The Big Texan is best known for its 72 ounce (4.5 pounds or 2.04 kg) steak. The steak is free to anyone who, in one hour or less, can eat the entire meal, consisting of the steak itself, a bread roll with butter, a baked potato, shrimp cocktail, and a side salad; otherwise, the meal costs $72.00. Those who have successfully consumed the 72 ounce steak challenge have their names recorded and posted at the restaurant. The table at which the steak is eaten is recorded on a 24/7 live stream which can be found on the restaurant's website. To date, over 10,000 people out of about 90,000 people who attempted this challenge have accomplished this feat.

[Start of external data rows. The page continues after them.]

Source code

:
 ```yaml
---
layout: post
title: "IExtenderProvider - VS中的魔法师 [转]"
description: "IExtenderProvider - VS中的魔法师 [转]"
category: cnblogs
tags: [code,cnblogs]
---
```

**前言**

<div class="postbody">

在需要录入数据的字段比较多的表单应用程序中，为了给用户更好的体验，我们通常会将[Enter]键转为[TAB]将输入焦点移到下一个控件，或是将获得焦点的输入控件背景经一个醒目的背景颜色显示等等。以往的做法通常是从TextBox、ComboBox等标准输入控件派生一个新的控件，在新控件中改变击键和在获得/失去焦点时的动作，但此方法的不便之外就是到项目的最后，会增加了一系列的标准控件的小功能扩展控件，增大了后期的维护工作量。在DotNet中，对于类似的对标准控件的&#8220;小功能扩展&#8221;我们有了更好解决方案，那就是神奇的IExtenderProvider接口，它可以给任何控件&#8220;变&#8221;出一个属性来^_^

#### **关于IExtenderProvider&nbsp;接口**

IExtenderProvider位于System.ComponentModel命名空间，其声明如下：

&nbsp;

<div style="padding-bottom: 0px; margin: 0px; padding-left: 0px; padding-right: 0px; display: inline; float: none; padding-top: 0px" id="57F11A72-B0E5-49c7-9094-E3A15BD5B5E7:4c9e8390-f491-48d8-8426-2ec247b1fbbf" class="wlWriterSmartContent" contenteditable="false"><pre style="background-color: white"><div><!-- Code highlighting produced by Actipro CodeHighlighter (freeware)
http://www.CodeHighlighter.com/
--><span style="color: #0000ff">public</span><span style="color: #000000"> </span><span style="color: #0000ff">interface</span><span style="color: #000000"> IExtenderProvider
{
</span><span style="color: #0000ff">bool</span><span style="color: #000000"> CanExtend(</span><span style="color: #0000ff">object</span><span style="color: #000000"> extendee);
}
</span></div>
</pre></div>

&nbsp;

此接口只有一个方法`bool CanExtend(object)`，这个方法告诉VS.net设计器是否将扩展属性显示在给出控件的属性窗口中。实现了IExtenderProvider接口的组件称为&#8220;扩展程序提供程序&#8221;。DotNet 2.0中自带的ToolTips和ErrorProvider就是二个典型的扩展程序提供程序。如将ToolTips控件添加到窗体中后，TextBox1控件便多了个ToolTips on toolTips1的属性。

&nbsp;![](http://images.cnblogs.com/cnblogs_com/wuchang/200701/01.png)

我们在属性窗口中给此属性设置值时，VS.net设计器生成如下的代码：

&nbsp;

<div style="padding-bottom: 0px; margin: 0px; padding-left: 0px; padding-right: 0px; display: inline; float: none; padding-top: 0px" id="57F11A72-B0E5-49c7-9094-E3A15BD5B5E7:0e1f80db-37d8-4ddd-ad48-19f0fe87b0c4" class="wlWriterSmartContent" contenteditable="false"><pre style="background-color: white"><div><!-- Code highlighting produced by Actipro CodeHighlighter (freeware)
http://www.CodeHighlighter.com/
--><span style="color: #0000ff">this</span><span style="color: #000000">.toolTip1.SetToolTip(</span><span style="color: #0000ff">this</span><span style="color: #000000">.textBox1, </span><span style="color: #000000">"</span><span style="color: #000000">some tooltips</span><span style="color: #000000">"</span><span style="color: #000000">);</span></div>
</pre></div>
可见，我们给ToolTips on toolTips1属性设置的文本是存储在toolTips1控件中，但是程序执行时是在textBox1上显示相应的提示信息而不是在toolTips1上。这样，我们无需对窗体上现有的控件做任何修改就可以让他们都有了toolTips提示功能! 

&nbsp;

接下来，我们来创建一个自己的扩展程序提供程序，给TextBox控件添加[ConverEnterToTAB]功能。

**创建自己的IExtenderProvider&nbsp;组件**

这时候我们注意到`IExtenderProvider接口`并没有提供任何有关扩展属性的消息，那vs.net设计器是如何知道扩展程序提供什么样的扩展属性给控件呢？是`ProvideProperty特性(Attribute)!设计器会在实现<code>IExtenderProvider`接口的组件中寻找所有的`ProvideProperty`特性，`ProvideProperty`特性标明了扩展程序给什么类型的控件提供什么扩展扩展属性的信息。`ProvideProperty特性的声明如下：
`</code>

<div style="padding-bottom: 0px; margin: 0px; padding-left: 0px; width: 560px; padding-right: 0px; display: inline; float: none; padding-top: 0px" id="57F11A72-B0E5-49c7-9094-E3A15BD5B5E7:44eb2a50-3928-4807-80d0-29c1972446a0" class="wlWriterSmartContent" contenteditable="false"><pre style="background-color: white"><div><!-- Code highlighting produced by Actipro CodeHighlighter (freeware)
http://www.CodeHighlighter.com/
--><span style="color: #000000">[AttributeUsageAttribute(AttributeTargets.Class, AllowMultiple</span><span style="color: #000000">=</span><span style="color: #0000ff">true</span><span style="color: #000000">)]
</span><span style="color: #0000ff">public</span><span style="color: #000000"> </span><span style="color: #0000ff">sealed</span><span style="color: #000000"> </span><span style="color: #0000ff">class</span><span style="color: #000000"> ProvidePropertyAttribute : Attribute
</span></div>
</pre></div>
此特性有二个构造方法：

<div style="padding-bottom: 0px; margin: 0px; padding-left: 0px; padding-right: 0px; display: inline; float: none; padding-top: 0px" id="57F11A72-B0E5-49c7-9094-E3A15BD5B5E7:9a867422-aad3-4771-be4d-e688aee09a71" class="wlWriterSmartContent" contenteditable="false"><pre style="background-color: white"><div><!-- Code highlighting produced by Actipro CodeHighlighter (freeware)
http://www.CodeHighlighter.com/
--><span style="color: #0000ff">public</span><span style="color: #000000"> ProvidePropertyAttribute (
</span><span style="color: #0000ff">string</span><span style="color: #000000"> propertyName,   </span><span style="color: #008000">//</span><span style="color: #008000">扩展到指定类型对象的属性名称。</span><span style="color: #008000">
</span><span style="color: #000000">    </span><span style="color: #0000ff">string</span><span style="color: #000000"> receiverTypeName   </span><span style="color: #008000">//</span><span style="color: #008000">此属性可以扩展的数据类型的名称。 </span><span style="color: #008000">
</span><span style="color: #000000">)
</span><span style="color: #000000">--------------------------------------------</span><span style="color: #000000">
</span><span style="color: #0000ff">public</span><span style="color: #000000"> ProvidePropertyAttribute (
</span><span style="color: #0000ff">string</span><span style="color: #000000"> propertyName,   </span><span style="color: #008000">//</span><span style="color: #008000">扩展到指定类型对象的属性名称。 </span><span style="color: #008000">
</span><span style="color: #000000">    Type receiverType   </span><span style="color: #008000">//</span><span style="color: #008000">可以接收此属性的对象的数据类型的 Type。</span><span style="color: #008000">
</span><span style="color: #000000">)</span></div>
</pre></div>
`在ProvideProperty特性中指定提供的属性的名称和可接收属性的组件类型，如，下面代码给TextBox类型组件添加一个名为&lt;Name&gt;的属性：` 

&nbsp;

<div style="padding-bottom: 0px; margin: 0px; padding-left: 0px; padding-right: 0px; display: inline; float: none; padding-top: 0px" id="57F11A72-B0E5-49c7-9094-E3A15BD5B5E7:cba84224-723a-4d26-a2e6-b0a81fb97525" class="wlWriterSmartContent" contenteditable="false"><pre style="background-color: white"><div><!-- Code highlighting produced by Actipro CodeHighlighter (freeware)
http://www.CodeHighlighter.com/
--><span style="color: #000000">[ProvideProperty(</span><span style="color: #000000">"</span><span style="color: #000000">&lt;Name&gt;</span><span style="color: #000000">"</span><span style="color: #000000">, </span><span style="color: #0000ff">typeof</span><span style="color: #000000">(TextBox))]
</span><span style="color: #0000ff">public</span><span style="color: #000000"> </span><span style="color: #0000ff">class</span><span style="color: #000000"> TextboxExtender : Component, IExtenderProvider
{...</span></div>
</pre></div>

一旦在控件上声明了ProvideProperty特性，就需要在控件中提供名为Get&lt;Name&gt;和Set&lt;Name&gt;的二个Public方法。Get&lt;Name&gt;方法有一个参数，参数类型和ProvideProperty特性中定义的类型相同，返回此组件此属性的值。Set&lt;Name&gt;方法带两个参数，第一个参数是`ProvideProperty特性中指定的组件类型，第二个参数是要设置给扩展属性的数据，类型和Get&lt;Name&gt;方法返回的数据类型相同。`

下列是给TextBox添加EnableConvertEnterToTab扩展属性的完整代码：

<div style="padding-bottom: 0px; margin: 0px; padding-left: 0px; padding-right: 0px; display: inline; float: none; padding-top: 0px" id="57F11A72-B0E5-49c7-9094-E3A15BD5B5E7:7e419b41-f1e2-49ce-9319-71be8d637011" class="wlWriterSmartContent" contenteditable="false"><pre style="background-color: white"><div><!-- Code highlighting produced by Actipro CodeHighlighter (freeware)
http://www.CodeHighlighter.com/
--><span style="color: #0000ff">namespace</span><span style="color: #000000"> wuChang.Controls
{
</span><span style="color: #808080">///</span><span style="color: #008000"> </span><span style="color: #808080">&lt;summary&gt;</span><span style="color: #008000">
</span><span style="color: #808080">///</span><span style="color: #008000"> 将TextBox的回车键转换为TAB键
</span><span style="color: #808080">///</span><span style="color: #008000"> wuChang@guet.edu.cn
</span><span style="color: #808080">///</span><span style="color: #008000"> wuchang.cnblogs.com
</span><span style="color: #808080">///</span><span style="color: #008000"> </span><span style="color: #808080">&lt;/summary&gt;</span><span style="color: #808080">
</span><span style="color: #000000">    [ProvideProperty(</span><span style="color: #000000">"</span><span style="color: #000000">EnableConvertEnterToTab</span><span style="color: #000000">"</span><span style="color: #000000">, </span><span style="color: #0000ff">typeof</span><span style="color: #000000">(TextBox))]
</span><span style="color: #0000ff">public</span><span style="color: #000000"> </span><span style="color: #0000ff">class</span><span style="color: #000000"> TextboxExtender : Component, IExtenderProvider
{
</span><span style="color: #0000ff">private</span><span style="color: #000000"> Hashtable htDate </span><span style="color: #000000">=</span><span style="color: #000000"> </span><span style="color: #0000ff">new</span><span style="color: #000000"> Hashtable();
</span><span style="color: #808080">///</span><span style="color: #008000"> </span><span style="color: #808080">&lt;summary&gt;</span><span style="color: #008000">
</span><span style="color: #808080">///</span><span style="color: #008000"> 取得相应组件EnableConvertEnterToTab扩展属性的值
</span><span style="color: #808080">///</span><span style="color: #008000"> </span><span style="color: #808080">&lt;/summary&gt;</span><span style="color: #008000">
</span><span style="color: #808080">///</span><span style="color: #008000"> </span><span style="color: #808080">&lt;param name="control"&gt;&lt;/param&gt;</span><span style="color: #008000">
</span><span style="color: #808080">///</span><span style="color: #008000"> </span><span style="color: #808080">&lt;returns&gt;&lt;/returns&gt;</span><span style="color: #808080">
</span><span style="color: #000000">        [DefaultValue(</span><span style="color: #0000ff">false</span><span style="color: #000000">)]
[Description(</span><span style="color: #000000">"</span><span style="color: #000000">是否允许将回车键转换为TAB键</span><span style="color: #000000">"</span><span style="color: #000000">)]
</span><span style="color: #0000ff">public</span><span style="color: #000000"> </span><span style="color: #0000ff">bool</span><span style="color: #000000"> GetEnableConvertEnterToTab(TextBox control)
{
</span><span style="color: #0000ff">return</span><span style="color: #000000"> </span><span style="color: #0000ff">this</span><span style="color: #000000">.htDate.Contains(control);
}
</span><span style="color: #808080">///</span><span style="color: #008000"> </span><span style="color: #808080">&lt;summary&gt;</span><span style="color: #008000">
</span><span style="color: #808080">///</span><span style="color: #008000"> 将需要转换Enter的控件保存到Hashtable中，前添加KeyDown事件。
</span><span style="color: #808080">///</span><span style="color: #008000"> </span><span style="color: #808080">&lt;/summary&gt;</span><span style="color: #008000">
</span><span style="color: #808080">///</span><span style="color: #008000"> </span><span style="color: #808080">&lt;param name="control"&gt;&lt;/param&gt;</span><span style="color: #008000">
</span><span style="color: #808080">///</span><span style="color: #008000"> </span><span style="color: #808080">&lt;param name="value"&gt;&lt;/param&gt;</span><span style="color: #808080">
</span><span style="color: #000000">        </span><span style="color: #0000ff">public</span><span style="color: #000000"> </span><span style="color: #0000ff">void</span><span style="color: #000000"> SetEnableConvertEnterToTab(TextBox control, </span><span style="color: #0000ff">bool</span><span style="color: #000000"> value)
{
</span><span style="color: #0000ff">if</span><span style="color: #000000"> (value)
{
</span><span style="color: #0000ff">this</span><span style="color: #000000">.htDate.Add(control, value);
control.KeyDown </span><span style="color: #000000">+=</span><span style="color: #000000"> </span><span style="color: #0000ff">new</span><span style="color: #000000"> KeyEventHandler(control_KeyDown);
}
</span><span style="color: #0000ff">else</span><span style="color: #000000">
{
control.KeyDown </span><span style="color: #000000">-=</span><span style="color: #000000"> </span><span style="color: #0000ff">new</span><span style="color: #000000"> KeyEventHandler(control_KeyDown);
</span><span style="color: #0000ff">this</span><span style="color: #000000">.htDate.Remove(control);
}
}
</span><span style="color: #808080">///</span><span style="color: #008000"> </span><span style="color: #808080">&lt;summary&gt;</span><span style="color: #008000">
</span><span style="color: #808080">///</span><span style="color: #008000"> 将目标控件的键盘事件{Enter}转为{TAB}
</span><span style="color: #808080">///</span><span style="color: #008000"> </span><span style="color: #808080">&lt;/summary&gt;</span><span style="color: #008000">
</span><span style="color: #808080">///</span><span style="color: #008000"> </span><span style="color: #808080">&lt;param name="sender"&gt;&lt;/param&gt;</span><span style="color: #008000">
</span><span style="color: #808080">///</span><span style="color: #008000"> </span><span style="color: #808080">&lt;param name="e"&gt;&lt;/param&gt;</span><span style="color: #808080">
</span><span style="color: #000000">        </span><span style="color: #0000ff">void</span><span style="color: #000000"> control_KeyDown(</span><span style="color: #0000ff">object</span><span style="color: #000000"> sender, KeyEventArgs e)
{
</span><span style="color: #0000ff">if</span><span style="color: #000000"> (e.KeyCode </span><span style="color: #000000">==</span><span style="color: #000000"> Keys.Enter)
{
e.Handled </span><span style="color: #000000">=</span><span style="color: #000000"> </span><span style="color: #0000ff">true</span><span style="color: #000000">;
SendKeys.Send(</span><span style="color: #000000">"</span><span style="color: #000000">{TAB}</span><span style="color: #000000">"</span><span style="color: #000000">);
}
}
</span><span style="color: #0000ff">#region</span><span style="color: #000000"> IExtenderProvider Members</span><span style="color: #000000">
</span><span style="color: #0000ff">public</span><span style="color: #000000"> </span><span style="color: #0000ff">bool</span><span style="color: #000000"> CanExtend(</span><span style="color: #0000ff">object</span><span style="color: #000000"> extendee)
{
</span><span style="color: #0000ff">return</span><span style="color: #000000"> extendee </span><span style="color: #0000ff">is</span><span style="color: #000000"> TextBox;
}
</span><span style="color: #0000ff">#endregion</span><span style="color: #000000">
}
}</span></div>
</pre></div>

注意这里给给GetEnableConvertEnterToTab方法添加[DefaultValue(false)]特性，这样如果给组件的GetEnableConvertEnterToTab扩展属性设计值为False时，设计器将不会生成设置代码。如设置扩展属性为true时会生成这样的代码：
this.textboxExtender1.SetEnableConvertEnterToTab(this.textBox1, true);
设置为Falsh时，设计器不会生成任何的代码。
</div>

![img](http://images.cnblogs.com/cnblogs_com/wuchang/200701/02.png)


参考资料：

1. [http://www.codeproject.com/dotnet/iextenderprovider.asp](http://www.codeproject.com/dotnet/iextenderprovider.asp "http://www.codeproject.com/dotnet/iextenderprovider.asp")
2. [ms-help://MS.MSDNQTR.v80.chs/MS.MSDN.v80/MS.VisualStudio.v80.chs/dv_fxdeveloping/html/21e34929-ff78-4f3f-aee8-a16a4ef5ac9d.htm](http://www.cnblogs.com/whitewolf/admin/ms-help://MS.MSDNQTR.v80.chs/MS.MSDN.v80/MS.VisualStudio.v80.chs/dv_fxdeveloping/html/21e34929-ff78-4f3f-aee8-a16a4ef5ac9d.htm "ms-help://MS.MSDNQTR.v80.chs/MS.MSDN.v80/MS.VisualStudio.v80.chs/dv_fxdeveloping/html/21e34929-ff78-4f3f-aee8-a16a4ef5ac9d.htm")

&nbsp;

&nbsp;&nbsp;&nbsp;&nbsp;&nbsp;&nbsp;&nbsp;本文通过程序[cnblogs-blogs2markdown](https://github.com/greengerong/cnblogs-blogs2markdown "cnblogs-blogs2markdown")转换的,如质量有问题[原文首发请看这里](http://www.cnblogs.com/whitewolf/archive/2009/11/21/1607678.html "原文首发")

According to the restaurant, when featured on the TV show Man v. Food, the challenge started in 1960, when founder Bob Lee decided to hold a contest over which of the cowboys working in the stockyards could eat the most steaks in one hour, with a prize of $5 at stake. One cowboy ate four and a half 1-pound steaks, a shrimp cocktail, a baked potato, a dinner roll, and a salad in the hour's time to win the $5. Lee was so impressed with the achievement that he declared, "Whoever eats that much again in my restaurant, he gets it for free." Those who take on the 72oz steak challenge are required to sign a waiver acknowledging the rules. They pay for the meal in advance and, if they are successful, their money is refunded. The steak is cooked to the participant's preference, and the challenge takes place at a table for six on a raised platform in the middle of the main dining room. Before the challenge officially begins, participants are allowed one bite of the steak to verify it is cooked to their liking.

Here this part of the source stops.